● ABOUT THIS EXERCISE:
Copies of all lines that contain "scores" are needed; take them from the data below.
⟨
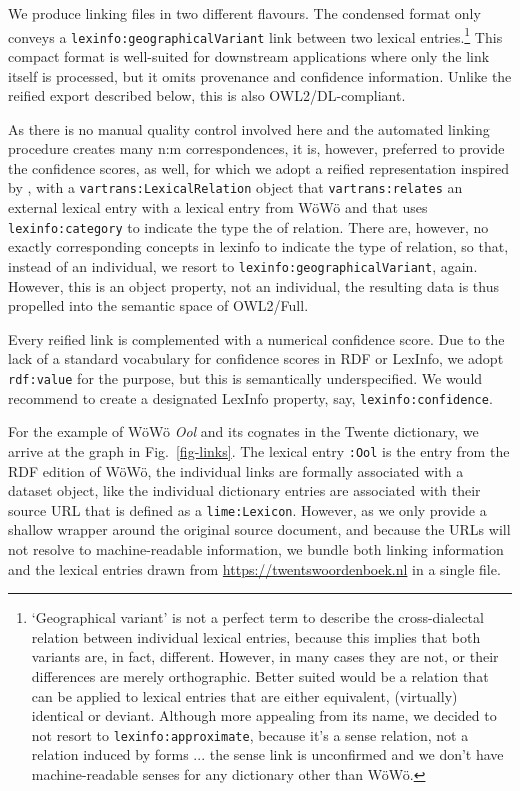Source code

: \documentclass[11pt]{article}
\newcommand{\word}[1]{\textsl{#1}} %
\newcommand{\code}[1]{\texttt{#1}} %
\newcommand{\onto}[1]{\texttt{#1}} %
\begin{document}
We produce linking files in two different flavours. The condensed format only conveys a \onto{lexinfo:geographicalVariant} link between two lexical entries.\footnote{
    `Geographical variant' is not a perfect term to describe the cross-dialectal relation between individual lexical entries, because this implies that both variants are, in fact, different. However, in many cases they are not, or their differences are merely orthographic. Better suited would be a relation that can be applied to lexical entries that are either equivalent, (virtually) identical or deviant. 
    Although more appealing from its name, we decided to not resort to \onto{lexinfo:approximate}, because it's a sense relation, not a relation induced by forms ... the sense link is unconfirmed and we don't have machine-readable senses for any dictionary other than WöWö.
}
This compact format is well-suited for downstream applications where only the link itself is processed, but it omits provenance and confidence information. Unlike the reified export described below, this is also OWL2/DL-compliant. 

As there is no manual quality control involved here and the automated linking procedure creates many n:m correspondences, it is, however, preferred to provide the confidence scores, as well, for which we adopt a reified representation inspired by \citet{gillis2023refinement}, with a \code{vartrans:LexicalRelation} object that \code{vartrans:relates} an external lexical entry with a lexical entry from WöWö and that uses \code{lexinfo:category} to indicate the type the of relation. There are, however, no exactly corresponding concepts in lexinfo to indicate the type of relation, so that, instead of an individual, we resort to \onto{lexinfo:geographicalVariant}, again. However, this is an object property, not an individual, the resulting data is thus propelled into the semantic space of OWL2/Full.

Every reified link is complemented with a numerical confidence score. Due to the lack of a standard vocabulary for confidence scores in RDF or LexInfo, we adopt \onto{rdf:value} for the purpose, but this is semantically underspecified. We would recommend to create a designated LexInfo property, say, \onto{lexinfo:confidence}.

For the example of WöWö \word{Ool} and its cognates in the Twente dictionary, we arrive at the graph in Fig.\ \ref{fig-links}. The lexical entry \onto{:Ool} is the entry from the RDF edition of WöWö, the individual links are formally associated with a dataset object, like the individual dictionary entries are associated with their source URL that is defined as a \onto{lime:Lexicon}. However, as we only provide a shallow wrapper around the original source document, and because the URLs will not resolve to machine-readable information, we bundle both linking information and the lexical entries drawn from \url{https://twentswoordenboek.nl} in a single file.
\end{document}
⟩
● EXERCISE ANSWER:
As there is no manual quality control involved here and the automated linking procedure creates many n:m correspondences, it is, however, preferred to provide the confidence scores, as well, for which we adopt a reified representation inspired by \citet{gillis2023refinement}, with a \code{vartrans:LexicalRelation} object that \code{vartrans:relates} an external lexical entry with a lexical entry from WöWö and that uses \code{lexinfo:category} to indicate the type the of relation. There are, however, no exactly corresponding concepts in lexinfo to indicate the type of relation, so that, instead of an individual, we resort to \onto{lexinfo:geographicalVariant}, again. However, this is an object property, not an individual, the resulting data is thus propelled into the semantic space of OWL2/Full.
Every reified link is complemented with a numerical confidence score. Due to the lack of a standard vocabulary for confidence scores in RDF or LexInfo, we adopt \onto{rdf:value} for the purpose, but this is semantically underspecified. We would recommend to create a designated LexInfo property, say, \onto{lexinfo:confidence}.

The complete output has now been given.